WHAT THE EXERCISE ASKS:
Return every entry from the listing below unaltered.

SUPPLIED ENTRIES:
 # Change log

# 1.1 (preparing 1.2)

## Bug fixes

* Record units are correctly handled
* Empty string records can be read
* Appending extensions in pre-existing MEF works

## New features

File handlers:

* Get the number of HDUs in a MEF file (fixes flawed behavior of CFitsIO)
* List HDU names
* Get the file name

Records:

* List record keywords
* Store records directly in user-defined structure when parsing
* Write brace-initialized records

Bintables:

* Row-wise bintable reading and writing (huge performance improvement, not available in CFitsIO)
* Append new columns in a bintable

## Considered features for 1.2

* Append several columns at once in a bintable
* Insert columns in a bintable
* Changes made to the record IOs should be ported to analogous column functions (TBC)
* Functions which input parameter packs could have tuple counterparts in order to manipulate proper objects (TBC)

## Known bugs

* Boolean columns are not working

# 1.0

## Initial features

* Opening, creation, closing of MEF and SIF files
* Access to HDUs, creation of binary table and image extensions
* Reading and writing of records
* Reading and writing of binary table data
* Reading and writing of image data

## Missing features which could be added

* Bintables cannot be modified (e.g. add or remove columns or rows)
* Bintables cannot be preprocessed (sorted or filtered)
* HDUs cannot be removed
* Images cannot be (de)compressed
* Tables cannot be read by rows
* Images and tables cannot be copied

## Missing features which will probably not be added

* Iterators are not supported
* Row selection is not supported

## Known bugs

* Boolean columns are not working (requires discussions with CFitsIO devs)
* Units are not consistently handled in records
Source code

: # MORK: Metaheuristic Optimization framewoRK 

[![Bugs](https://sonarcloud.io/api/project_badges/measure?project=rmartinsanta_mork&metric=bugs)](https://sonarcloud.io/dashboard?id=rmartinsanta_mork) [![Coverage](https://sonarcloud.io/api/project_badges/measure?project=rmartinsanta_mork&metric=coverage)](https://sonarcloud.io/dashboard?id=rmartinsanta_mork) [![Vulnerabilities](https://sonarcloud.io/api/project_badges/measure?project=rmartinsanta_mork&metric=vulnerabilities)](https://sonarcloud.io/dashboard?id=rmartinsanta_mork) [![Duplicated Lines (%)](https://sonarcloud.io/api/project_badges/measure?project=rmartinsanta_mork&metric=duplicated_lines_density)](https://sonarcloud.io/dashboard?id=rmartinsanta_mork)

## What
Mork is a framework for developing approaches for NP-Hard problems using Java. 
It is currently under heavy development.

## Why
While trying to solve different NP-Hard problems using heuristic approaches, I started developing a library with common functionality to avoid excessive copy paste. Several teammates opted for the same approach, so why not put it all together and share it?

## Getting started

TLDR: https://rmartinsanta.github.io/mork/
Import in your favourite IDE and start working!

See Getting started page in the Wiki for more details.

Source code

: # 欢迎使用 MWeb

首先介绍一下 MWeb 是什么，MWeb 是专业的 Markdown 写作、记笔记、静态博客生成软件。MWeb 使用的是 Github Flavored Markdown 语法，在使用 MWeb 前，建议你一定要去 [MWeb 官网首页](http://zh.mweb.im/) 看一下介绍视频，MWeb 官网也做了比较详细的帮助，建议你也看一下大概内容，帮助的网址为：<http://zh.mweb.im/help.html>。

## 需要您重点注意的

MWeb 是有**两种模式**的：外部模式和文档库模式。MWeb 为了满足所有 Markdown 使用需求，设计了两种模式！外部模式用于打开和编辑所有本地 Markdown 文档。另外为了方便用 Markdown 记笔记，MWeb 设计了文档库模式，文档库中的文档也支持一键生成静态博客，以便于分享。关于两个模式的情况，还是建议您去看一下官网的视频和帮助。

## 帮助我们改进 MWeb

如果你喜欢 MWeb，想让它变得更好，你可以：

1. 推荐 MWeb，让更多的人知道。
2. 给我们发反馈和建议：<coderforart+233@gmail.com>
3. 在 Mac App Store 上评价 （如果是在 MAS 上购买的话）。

REPLY:
 # Change log

# 1.1 (preparing 1.2)

## Bug fixes

* Record units are correctly handled
* Empty string records can be read
* Appending extensions in pre-existing MEF works

## New features

File handlers:

* Get the number of HDUs in a MEF file (fixes flawed behavior of CFitsIO)
* List HDU names
* Get the file name

Records:

* List record keywords
* Store records directly in user-defined structure when parsing
* Write brace-initialized records

Bintables:

* Row-wise bintable reading and writing (huge performance improvement, not available in CFitsIO)
* Append new columns in a bintable

## Considered features for 1.2

* Append several columns at once in a bintable
* Insert columns in a bintable
* Changes made to the record IOs should be ported to analogous column functions (TBC)
* Functions which input parameter packs could have tuple counterparts in order to manipulate proper objects (TBC)

## Known bugs

* Boolean columns are not working

# 1.0

## Initial features

* Opening, creation, closing of MEF and SIF files
* Access to HDUs, creation of binary table and image extensions
* Reading and writing of records
* Reading and writing of binary table data
* Reading and writing of image data

## Missing features which could be added

* Bintables cannot be modified (e.g. add or remove columns or rows)
* Bintables cannot be preprocessed (sorted or filtered)
* HDUs cannot be removed
* Images cannot be (de)compressed
* Tables cannot be read by rows
* Images and tables cannot be copied

## Missing features which will probably not be added

* Iterators are not supported
* Row selection is not supported

## Known bugs

* Boolean columns are not working (requires discussions with CFitsIO devs)
* Units are not consistently handled in records
Source code

: # MORK: Metaheuristic Optimization framewoRK 

[![Bugs](https://sonarcloud.io/api/project_badges/measure?project=rmartinsanta_mork&metric=bugs)](https://sonarcloud.io/dashboard?id=rmartinsanta_mork) [![Coverage](https://sonarcloud.io/api/project_badges/measure?project=rmartinsanta_mork&metric=coverage)](https://sonarcloud.io/dashboard?id=rmartinsanta_mork) [![Vulnerabilities](https://sonarcloud.io/api/project_badges/measure?project=rmartinsanta_mork&metric=vulnerabilities)](https://sonarcloud.io/dashboard?id=rmartinsanta_mork) [![Duplicated Lines (%)](https://sonarcloud.io/api/project_badges/measure?project=rmartinsanta_mork&metric=duplicated_lines_density)](https://sonarcloud.io/dashboard?id=rmartinsanta_mork)

## What
Mork is a framework for developing approaches for NP-Hard problems using Java. 
It is currently under heavy development.

## Why
While trying to solve different NP-Hard problems using heuristic approaches, I started developing a library with common functionality to avoid excessive copy paste. Several teammates opted for the same approach, so why not put it all together and share it?

## Getting started

TLDR: https://rmartinsanta.github.io/mork/
Import in your favourite IDE and start working!

See Getting started page in the Wiki for more details.

Source code

: # 欢迎使用 MWeb

首先介绍一下 MWeb 是什么，MWeb 是专业的 Markdown 写作、记笔记、静态博客生成软件。MWeb 使用的是 Github Flavored Markdown 语法，在使用 MWeb 前，建议你一定要去 [MWeb 官网首页](http://zh.mweb.im/) 看一下介绍视频，MWeb 官网也做了比较详细的帮助，建议你也看一下大概内容，帮助的网址为：<http://zh.mweb.im/help.html>。

## 需要您重点注意的

MWeb 是有**两种模式**的：外部模式和文档库模式。MWeb 为了满足所有 Markdown 使用需求，设计了两种模式！外部模式用于打开和编辑所有本地 Markdown 文档。另外为了方便用 Markdown 记笔记，MWeb 设计了文档库模式，文档库中的文档也支持一键生成静态博客，以便于分享。关于两个模式的情况，还是建议您去看一下官网的视频和帮助。

## 帮助我们改进 MWeb

如果你喜欢 MWeb，想让它变得更好，你可以：

1. 推荐 MWeb，让更多的人知道。
2. 给我们发反馈和建议：<coderforart+233@gmail.com>
3. 在 Mac App Store 上评价 （如果是在 MAS 上购买的话）。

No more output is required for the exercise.